2009-04-23 Thread Lakshminath Dondeti

On 4/22/2009 4:11 PM, Tero Kivinen wrote:

Lakshminath Dondeti writes:
   

I still do not think making the 1 RT protocol to 2 RT protocol in that
case would really cause any noticeable effect to the actual handover.
   

How do you know this?
 


Because 10ms-100ms is MUCH less than 10 seconds or so I usually see as
DHCP delays on WLAN networks. And there is already way to do that in 1
RT protocol, i.e. MOBIKE. With MOBIKE you can recover the changing of
the network or IP-address in 1 RT.
   
The 10seconds are not a barometer.  So, 1 RT will be closer to the 10ms 
than the 2 RT, which is better, so I am not sure how you figure it is 
not noticeable.  If someone is in a call, the 2 RT adds to the latency.

Resumption should not really be used for that.

Resumption means that something caused the IKEv2 SA in the client to
removed, without telling that to the server, and thats why client
decided to use resumption instead of just continuing using the IKEv2
SA it has up and running.

If we take the network outage example from the charter, the duration
of network outage is usually MUCH, MUCH longer than the 2 RTs required
to reconnect to the server.

   

I ask because, I would like to use those arguments to tell people
who are experts in handovers that multiple RTs don't matter.
 


Tell them to use correct protocol on correct places. If they want
subsecond recovery from the handover from one network to another, they
should use MOBIKE, and keep the IKEv2 SA up all the time (Altough even
with MOBIKE it usually takes several seconds for the nodes to actually
react that they have lost connectivity, and needs to start corrective
actions, but if we assume subsecond recovery is required, then we can
also assume the network can immediately tell when recovery actions are
required).

   
When did MOBIKE come into picture?  What are you saying Tero, that IPsec 
session resumption is an alternative to MOBIKE and a slow one at that?

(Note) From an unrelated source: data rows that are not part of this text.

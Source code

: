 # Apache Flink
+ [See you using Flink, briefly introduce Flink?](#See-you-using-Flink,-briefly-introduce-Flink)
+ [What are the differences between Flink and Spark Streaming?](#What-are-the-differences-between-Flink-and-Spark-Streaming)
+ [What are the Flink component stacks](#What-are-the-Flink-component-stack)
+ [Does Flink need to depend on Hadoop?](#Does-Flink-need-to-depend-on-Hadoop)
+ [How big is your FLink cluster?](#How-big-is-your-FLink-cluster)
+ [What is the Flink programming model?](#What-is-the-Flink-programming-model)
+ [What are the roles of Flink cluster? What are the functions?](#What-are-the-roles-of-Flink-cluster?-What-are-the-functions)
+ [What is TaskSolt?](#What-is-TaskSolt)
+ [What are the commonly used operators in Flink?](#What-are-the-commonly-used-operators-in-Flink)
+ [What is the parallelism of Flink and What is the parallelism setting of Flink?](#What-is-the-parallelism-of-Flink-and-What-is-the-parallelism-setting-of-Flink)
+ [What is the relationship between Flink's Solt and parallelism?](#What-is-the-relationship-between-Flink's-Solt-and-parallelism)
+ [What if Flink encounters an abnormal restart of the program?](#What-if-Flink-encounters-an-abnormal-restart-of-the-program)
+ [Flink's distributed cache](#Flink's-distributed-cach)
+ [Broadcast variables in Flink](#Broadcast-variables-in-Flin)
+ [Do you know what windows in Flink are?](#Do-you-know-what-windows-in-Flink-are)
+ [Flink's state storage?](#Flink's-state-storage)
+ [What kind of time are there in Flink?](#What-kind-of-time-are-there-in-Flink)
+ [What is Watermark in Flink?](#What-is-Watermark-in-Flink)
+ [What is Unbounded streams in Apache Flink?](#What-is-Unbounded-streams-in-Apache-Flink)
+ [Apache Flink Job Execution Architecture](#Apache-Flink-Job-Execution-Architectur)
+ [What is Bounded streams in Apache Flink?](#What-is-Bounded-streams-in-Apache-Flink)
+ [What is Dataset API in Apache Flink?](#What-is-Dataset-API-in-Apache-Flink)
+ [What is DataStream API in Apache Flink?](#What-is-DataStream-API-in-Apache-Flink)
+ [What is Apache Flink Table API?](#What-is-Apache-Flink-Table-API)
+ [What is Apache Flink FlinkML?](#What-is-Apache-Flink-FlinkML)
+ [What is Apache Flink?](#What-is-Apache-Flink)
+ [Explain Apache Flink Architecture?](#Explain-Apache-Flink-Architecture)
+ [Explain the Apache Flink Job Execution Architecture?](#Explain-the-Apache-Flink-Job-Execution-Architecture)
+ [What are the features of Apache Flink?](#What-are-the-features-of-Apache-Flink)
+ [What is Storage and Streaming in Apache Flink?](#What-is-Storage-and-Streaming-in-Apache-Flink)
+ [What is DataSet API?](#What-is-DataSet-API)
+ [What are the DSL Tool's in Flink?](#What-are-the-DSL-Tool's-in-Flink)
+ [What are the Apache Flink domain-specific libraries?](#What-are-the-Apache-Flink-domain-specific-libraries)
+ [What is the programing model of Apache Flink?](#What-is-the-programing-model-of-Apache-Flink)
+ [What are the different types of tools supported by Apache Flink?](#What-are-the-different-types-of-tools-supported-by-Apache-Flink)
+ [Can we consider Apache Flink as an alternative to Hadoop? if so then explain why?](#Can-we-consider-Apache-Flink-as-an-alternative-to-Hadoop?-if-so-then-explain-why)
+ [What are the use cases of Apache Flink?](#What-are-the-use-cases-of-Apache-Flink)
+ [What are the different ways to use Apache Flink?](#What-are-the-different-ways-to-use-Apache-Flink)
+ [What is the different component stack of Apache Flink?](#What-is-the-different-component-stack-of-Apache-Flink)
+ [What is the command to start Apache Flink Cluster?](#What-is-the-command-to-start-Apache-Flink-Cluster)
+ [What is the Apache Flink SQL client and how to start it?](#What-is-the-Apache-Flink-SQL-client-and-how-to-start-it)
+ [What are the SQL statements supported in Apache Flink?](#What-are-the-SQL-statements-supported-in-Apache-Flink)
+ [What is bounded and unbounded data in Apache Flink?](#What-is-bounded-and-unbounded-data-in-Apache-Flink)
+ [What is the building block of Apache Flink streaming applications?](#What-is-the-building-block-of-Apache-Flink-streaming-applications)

Even if this happens, the payoff for the attacker is very little since
the legitimate parties can always establish another connection.
 


No, he does not, as if he was trying to do handover from cellular to
WLAN, he would simply continue using cellular in that point, but the
accounting for example would be enabled for both (i.e. for servers
point of view he is using WLAN and cellular simulatenously, from
clients point of view he using only cellular).

Again then when he finally gets WLAN which works, he suddenly have 3
RT protocol to use (trying resumption, failing that, and falling back
to full IKE) with user authentication, and possibly even user
interaction.

   

The quality of experience would be bad because another session needs
to be established when under attack, but at the cost the attacker
has to pay, one might even say that this is not even a serious
threat.
 


Making the user to do user interaction by simply sniffing one packet
from the air, and forwarding it to the right server is very cheap way
to annoy people...
   


Annoy being the keyword.  I am now more convinced that we are really 
making the protocol inefficient because some kid might try to annoy some 
people some time.  To counter such potential annoyances which may not 
happen at any frequency that matters, we are going to sacrifice the user 
experience all the time?  I fail to understand this line of reasoning.  
What am I missing?


thanks,
Lakshminath

For users point of view it does not even look he is under attack, he
just sees that this crappy network again requires him to
reauthenticate at random times. Note, that he does not blame the
attacker's network, as he didn't detect anything there. The attack can
have happened hours before, and then when he finally comes to the home
WLAN network, or some other network which actually works, he sees that
he needs to reauthenticate.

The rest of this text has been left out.